Note: All prices are from newegg even though I know I could get better deals elsewhere(like that insane deal at staples for the 200gb hard drive for $60 or something)

Case- Raidmax Black aluminum gaming case with 420W PS-$80
Optical Drive- Samsung DVD+-RW-$55
Hard Drive- Maxtor 200 Gb 7200 RPM-$110
Keyboard-Logitech Elite-$25
Memory-Corsair Value Select 512x2-$130
Monitor-Viewsonic Perfectflat CRT 17"-$134
Motherboard-ASUS "K8N-E Deluxe" nforce3 chipset-$125
Processor-AMD athlon 64 3400+ 512k L2 Cache-$219
Video Card-EVGA nVidia Geforce 6600GT-$198

Total-$1086.15

(Didn't include an OS, will figure that out later)

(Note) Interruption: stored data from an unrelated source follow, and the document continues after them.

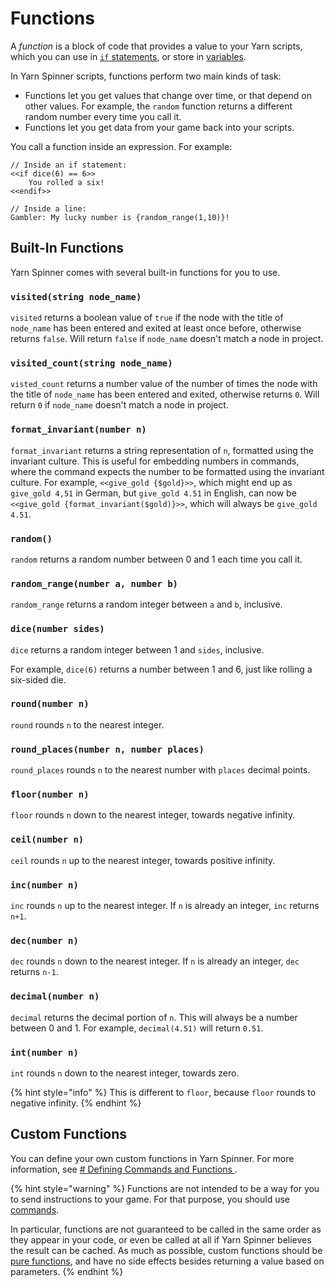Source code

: # Functions

A _function_ is a block of code that provides a value to your Yarn scripts, which you can use in [`if` statements](flow-control.md), or store in [variables](logic-and-variables.md).

In Yarn Spinner scripts, functions perform two main kinds of task:

* Functions let you get values that change over time, or that depend on other values. For example, the `random` function returns a different random number every time you call it.
* Functions let you get data from your game back into your scripts.

You call a function inside an expression. For example:

```yarn
// Inside an if statement:
<<if dice(6) == 6>>
    You rolled a six!
<<endif>>

// Inside a line:
Gambler: My lucky number is {random_range(1,10)}!
```

## Built-In Functions

Yarn Spinner comes with several built-in functions for you to use.

### `visited(string node_name)`

`visited` returns a boolean value of `true` if the node with the title of `node_name` has been entered and exited at least once before, otherwise returns `false`. Will return `false` if `node_name` doesn't match a node in project.

### `visited_count(string node_name)`

`visted_count` returns a number value of the number of times the node with the title of `node_name` has been entered and exited, otherwise returns `0`. Will return `0` if `node_name` doesn't match a node in project.

### `format_invariant(number n)`

`format_invariant` returns a string representation of `n`, formatted using the invariant culture. This is useful for embedding numbers in commands, where the command expects the number to be formatted using the invariant culture. For example, `<<give_gold {$gold}>>`, which might end up as `give_gold 4,51` in German, but `give_gold 4.51` in English, can now be `<<give_gold {format_invariant($gold)}>>`, which will always be `give_gold 4.51`.

### `random()`

`random` returns a random number between 0 and 1 each time you call it.

### `random_range(number a, number b)`

`random_range` returns a random integer between `a` and `b`, inclusive.

### `dice(number sides)`

`dice` returns a random integer between 1 and `sides`, inclusive.

For example, `dice(6)` returns a number between 1 and 6, just like rolling a six-sided die.

### `round(number n)`

`round` rounds `n` to the nearest integer.

### `round_places(number n, number places)`

`round_places` rounds `n` to the nearest number with `places` decimal points.

### `floor(number n)`

`floor` rounds `n` down to the nearest integer, towards negative infinity.

### `ceil(number n)`

`ceil` rounds `n` up to the nearest integer, towards positive infinity.

### `inc(number n)`

`inc` rounds `n` up to the nearest integer. If `n` is already an integer, `inc` returns `n+1`.

### `dec(number n)`

`dec` rounds `n` down to the nearest integer. If `n` is already an integer, `dec` returns `n-1`.

### `decimal(number n)`

`decimal` returns the decimal portion of `n`. This will always be a number between 0 and 1. For example, `decimal(4.51)` will return `0.51`.

### `int(number n)`

`int` rounds `n` down to the nearest integer, towards zero.

{% hint style="info" %}
This is different to `floor`, because `floor` rounds to negative infinity.
{% endhint %}

## Custom Functions

You can define your own custom functions in Yarn Spinner. For more information, see [# Defining Commands and Functions ](../../using-yarnspinner-with-unity/creating-commands-functions.md).

{% hint style="warning" %}
Functions are not intended to be a way for you to send instructions to your game. For that purpose, you should use [commands](commands.md).

In particular, functions are not guaranteed to be called in the same order as they appear in your code, or even be called at all if Yarn Spinner believes the result can be cached. As much as possible, custom functions should be [pure functions](https://en.wikipedia.org/wiki/Pure\_function), and have no side effects besides returning a value based on parameters.
{% endhint %}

Yes, I finally have defected to the glory of AMD processors! I only have a few concerns about this setup, I've heard bad things about power supplies included in cases, are these rumors substantiated? I'm sure the 420W will be enough if it's a quality PS. Secondly, perhaps most importantly, the RAM. Hearing the term "Value Ram" makes me feel like I'm buying a second rate product. Is there really that much of a difference between this and the Corsair XMS? Third, is the stock heatsink sufficient if I plan on some mild overclocking. If there's a good alternative that is fairly cheap, please post a link. To avoid criticisms, I'll say up front that I know it'd probably be better to get the 939 socket, but I really am on a slim budget having to pay for college and all.

Edit: Would I be better served getting the ASUS "A8V-E Deluxe" and perhaps an AMD athlon 64 3200+ instead? Will there be a noticeable difference between the 3400+ socket 754 and the 3200+ socket 939?

Finally, I'll ask this here since Dell tech support is totally clueless. I plugged in my new mouse(logitech mx510), didn't work so I figured it was the mouse, but then my old mouse and printer wouldn't work(both USB ports dead, essentially.) So I go out and buy a pcmcia card, open it up only to find it it needs power from a usb port. So, not expecting it to work, I slide it into the PCMCIA card slot and plug it into my usb port in futility, yet it works. How could the port be dead if power's still coming from it?(I tried removing the usb root hubs from device manager and letting windows recognize them all over again, didnt help. Diagnostics also came up normal.)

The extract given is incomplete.